Let’s restrict to only positive frequencies close to zero.
[19]:
gw_fft.crop(0, 1e5)
plot(gw_fft.abs(), lab1="abs(fft)", lab2="f")
We can find the frequency of that peak! For this, we find all the peaks with amplitude larger than 1e-27.
[20]:
f_peak = gw_fft.peaks_frequencies(1e-27)[0]
print(f"Frequency: {f_peak:.2f}")
plot(gw_fft.abs(), lab1="abs(fft)", lab2="f")
plt.axvline(f_peak, ls = 'dashed')
Frequency: 64214.23
[20]:
<matplotlib.lines.Line2D at 0x7f90008fa040>
The line is not on the maximum because we use a quadratic interpolation to find a more accurate location of the peak.

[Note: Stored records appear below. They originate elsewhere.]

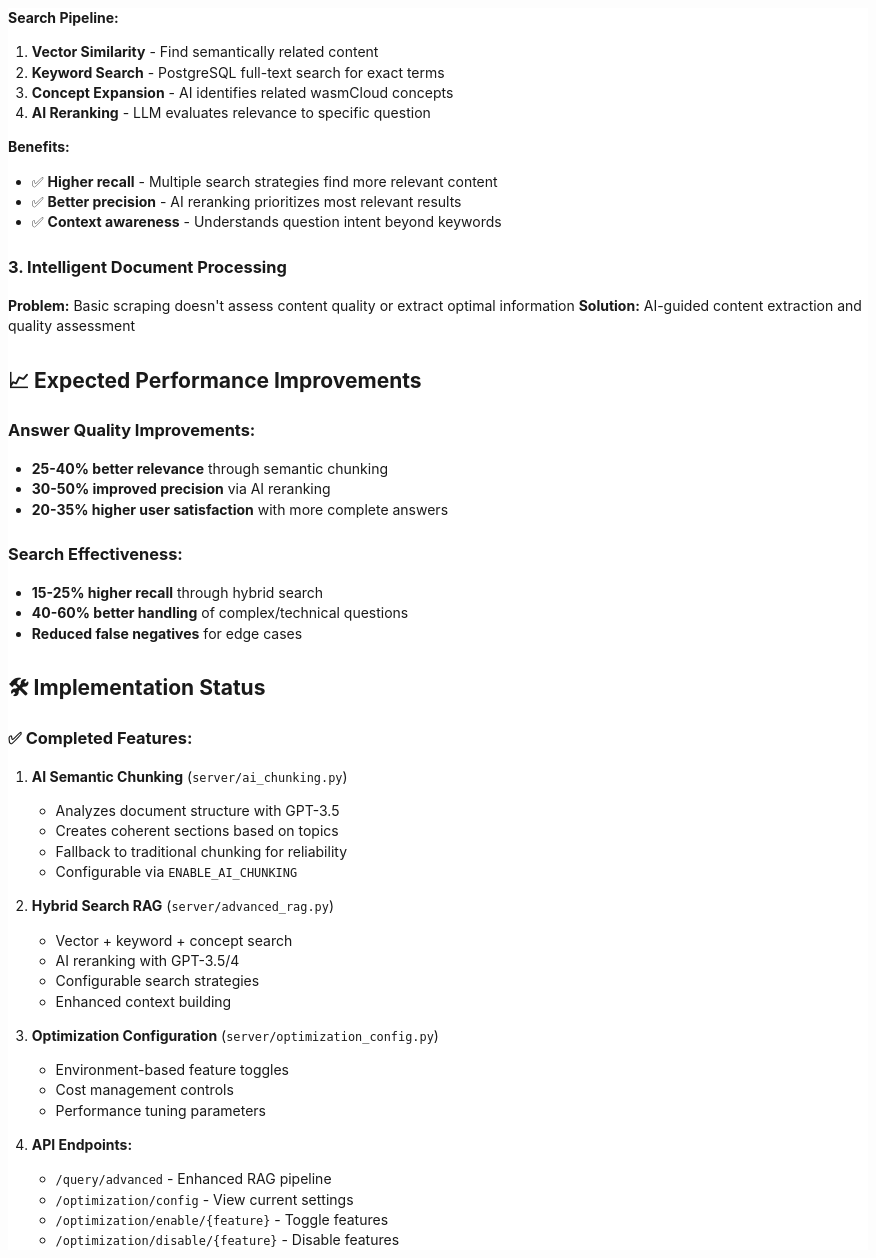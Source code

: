 **Search Pipeline:**
1. **Vector Similarity** - Find semantically related content
2. **Keyword Search** - PostgreSQL full-text search for exact terms
3. **Concept Expansion** - AI identifies related wasmCloud concepts
4. **AI Reranking** - LLM evaluates relevance to specific question

**Benefits:**
- ✅ **Higher recall** - Multiple search strategies find more relevant content
- ✅ **Better precision** - AI reranking prioritizes most relevant results
- ✅ **Context awareness** - Understands question intent beyond keywords

### **3. Intelligent Document Processing**
**Problem:** Basic scraping doesn't assess content quality or extract optimal information
**Solution:** AI-guided content extraction and quality assessment

## 📈 **Expected Performance Improvements**

### **Answer Quality Improvements:**
- **25-40% better relevance** through semantic chunking
- **30-50% improved precision** via AI reranking
- **20-35% higher user satisfaction** with more complete answers

### **Search Effectiveness:**
- **15-25% higher recall** through hybrid search
- **40-60% better handling** of complex/technical questions
- **Reduced false negatives** for edge cases

## 🛠️ **Implementation Status**

### ✅ **Completed Features:**

1. **AI Semantic Chunking** (`server/ai_chunking.py`)
   - Analyzes document structure with GPT-3.5
   - Creates coherent sections based on topics
   - Fallback to traditional chunking for reliability
   - Configurable via `ENABLE_AI_CHUNKING`

2. **Hybrid Search RAG** (`server/advanced_rag.py`)
   - Vector + keyword + concept search
   - AI reranking with GPT-3.5/4
   - Configurable search strategies
   - Enhanced context building

3. **Optimization Configuration** (`server/optimization_config.py`)
   - Environment-based feature toggles
   - Cost management controls
   - Performance tuning parameters

4. **API Endpoints:**
   - `/query/advanced` - Enhanced RAG pipeline
   - `/optimization/config` - View current settings
   - `/optimization/enable/{feature}` - Toggle features
   - `/optimization/disable/{feature}` - Disable features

Sometimes, it is useful to ignore some data (or example, when we know that the data is invalid). Series
objects support masks to mark the points we want to ignore. Most functions work transparently with masks: for example, if you ask for the mean of a Series
, the masked point will be ignored. Other functions do not support masks (most notably, splines). In that case, it is best to completely remove the masked points and work with clean data.
[21]:
# Let's mask all the point in the spectrum with value larger than 1e-27
spectrum = gw_fft.abs()
print(f"Maximum without mask {spectrum.max():.3e}")
# Apply mask
spectrum.mask_greater(1e-27)
print(f"Maximum with mask {spectrum.max():.3e}")
print(f"Length with mask {len(spectrum)}")
# Remove points
spectrum.mask_remove()
print(f"Length after having removed the masked points {len(spectrum)}")
Maximum without mask 3.112e-27
Maximum with mask 8.627e-28
Length with mask 8
Length after having removed the masked points 7